Sherman L. Maxwell, 100, Sportscaster and Writer, Dies
July 19, 2008
By BRUCE WEBER
Sherman L. Maxwell, a chronicler of Negro league baseball and, some believe, the first black sports broadcaster, died on Wednesday in West Chester, Pa. Maxwell, known as Jocko, was 100 and had lived most of his life in Newark.
The cause was complications of pneumonia, said his son, Bruce Maxwell.
A lifelong sports enthusiast — those closest to him said he was sports-obsessed — Mr. Maxwell made his living as a postal clerk in Newark and, according to his sister, Berenice Maxwell Cross, was rarely paid for his radio work.
He reportedly began his radio career in 1929 at the age of 22, and although accounts differ on where, most point to WNJ, known in the 1920s as “the voice of Newark” and owned by Herman Lubinsky, later a co-founder of the jazz and gospel label Savoy Records. Many who have written about Mr. Maxwell and that radio era said he was the first black person to broadcast sports.
What is certain is that in the early 1930s Mr. Maxwell could be heard on WHOM in Jersey City and on WRNY, a Coytesville, N.J., station with a studio in the Roosevelt Hotel in Manhattan, where his report was titled “Runs, Hits and Errors.”
Mr. Maxwell’s air time eventually expanded enough to include interviews. He later became the public address announcer at Ruppert Stadium for the Negro leagues team the Newark Eagles. Maxwell could be heard on the air until 1967.
He made it his business to attend as many sporting events as he could and record what went on in them. He kept box scores and sold stories of Eagles games to newspapers.
Mr. Maxwell contributed to magazines like Baseball Digest, for which he wrote about Jackie Robinson and the integration of baseball. He also wrote “Thrills and Spills in Sports,” a 1940 book of interviews with sports stars.

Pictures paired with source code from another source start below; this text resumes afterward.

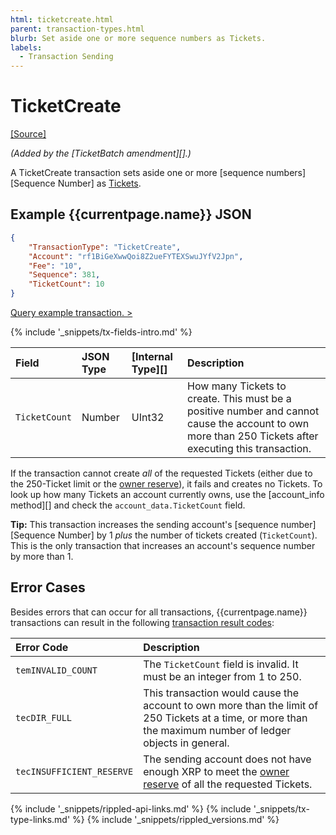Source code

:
 ```yaml
---
html: ticketcreate.html
parent: transaction-types.html
blurb: Set aside one or more sequence numbers as Tickets.
labels:
  - Transaction Sending
---
```


# TicketCreate

[[Source]](https://github.com/ripple/rippled/blob/develop/src/ripple/app/tx/impl/CreateTicket.cpp "Source")

_(Added by the \[TicketBatch amendment\]\[\].)_

A TicketCreate transaction sets aside one or more \[sequence numbers\]\[Sequence Number\] as [Tickets](tickets.html).

## Example {{currentpage.name}} JSON

```json
{
    "TransactionType": "TicketCreate",
    "Account": "rf1BiGeXwwQoi8Z2ueFYTEXSwuJYfV2Jpn",
    "Fee": "10",
    "Sequence": 381,
    "TicketCount": 10
}
```

[Query example transaction. >](websocket-api-tool.html?server=wss%3A%2F%2Fs1.ripple.com%2F&req=%7B%22id%22%3A%22example_TicketCreate%22%2C%22command%22%3A%22tx%22%2C%22transaction%22%3A%22738AEF36B48CA4A2D85C2B74910DC34DDBBCA4C83643F2DB84A58785ED5AD3E3%22%2C%22binary%22%3Afalse%7D)

{% include '_snippets/tx-fields-intro.md' %}
<!--{# fix md highlighting_ #}-->

| Field         | JSON Type | \[Internal Type\]\[\] | Description                                                                                                                                            |
|:------------- |:--------- |:--------------------- |:------------------------------------------------------------------------------------------------------------------------------------------------------ |
| `TicketCount` | Number    | UInt32                | How many Tickets to create. This must be a positive number and cannot cause the account to own more than 250 Tickets after executing this transaction. |

If the transaction cannot create _all_ of the requested Tickets (either due to the 250-Ticket limit or the [owner reserve](reserves.html)), it fails and creates no Tickets. To look up how many Tickets an account currently owns, use the \[account_info method\]\[\] and check the `account_data.TicketCount` field.

**Tip:** This transaction increases the sending account's \[sequence number\]\[Sequence Number\] by 1 _plus_ the number of tickets created (`TicketCount`). This is the only transaction that increases an account's sequence number by more than 1.

## Error Cases

Besides errors that can occur for all transactions, {{currentpage.name}} transactions can result in the following [transaction result codes](transaction-results.html):

| Error Code                | Description                                                                                                                                                 |
|:------------------------- |:----------------------------------------------------------------------------------------------------------------------------------------------------------- |
| `temINVALID_COUNT`        | The `TicketCount` field is invalid. It must be an integer from 1 to 250.                                                                                    |
| `tecDIR_FULL`             | This transaction would cause the account to own more than the limit of 250 Tickets at a time, or more than the maximum number of ledger objects in general. |
| `tecINSUFFICIENT_RESERVE` | The sending account does not have enough XRP to meet the [owner reserve](reserves.html) of all the requested Tickets.                                       |

<!--{# common link defs #}-->
{% include '_snippets/rippled-api-links.md' %}
{% include '_snippets/tx-type-links.md' %}
{% include '_snippets/rippled_versions.md' %}
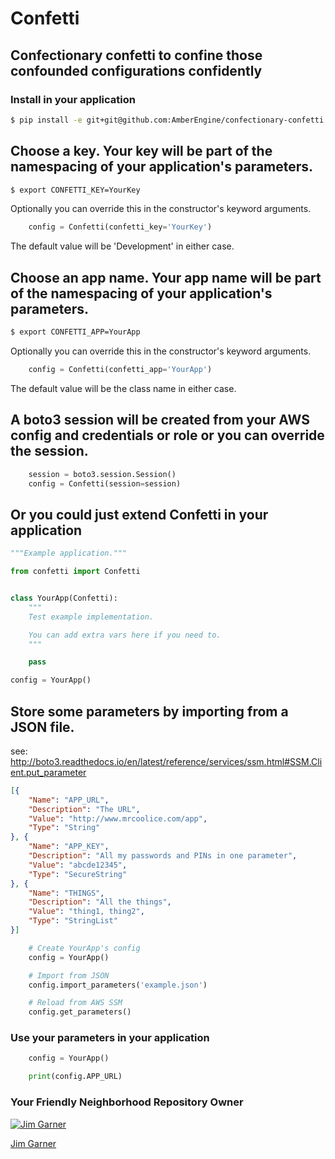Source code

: Confetti
=========
Confectionary confetti to confine those confounded configurations confidently
---------

### Install in your application

```bash
$ pip install -e git+git@github.com:AmberEngine/confectionary-confetti.git#egg=confectionary-confetti
```

## Choose a key. Your key will be part of the namespacing of your application's parameters.
```bash
$ export CONFETTI_KEY=YourKey
```
Optionally you can override this in the constructor's keyword arguments.
```python
    config = Confetti(confetti_key='YourKey')
```
The default value will be 'Development' in either case.

## Choose an app name. Your app name will be part of the namespacing of your application's parameters.
```bash
$ export CONFETTI_APP=YourApp
```
Optionally you can override this in the constructor's keyword arguments.
```python
    config = Confetti(confetti_app='YourApp')
```
The default value will be the class name in either case.

## A boto3 session will be created from your AWS config and credentials or role or you can override the session.
```python
    session = boto3.session.Session()
    config = Confetti(session=session)
```

## Or you could just extend Confetti in your application
```python
"""Example application."""

from confetti import Confetti


class YourApp(Confetti):
    """
    Test example implementation.

    You can add extra vars here if you need to.
    """

    pass

config = YourApp()
```

## Store some parameters by importing from a JSON file.
see: http://boto3.readthedocs.io/en/latest/reference/services/ssm.html#SSM.Client.put_parameter
```json
[{
    "Name": "APP_URL",
    "Description": "The URL",
    "Value": "http://www.mrcoolice.com/app",
    "Type": "String"
}, {
    "Name": "APP_KEY",
    "Description": "All my passwords and PINs in one parameter",
    "Value": "abcde12345",
    "Type": "SecureString"
}, {
    "Name": "THINGS",
    "Description": "All the things",
    "Value": "thing1, thing2",
    "Type": "StringList"
}]
```

```python
    # Create YourApp's config
    config = YourApp()

    # Import from JSON
    config.import_parameters('example.json')

    # Reload from AWS SSM
    config.get_parameters()
```

### Use your parameters in your application
```python
    config = YourApp()

    print(config.APP_URL)
```

### Your Friendly Neighborhood Repository Owner

[![Jim Garner](https://avatars2.githubusercontent.com/u/9437566?v=3&s=100)](https://github.com/jg75)

[Jim Garner](https:/github.com/jg75)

“Jocko was on his own mission,” the sportswriter Jerry Izenberg wrote in The Star-Ledger on Thursday. “He let the world know what was going on in places like Ruppert Stadium and Forbes Field and Comiskey Park when the ‘other’ teams (which meant blacks) took over from the regular tenants. And in his way, he made the part of America that would listen know all about these black knights of the open road.”
Bob Kendrick, director of marketing for the Negro Leagues Baseball Museum in Kansas City, Mo., said Mr. Maxwell had been well known to Negro league players as someone who got the word out and kept records that would otherwise have been lost. “He was a significant figure in Negro leagues baseball,” Mr. Kendrick said.
Sherman Leander Maxwell was born in December 1907 in Newark, where he got his nickname as a teenager, his sister said, when he climbed a tree to catch a fly ball and someone yelled out, “Hey, look at Jocko!” (Jocko the Monkey was a popular performer in movies of the 1920s.)
Mr. Maxwell graduated from Central High School in Newark and served in the Army in Europe during World War II.
His sister, Mrs. Cross of West Caldwell, N.J., and his son, Bruce of West Chester, Pa., are his only survivors.
In 2001, Mr. Maxwell achieved a lifelong ambition by visiting the National Baseball Hall of Fame in Cooperstown, N.Y.
“I have to say,” he told The Star-Ledger then, “I never had a nicer day in my whole life — and I’m 93, so that’s saying something.”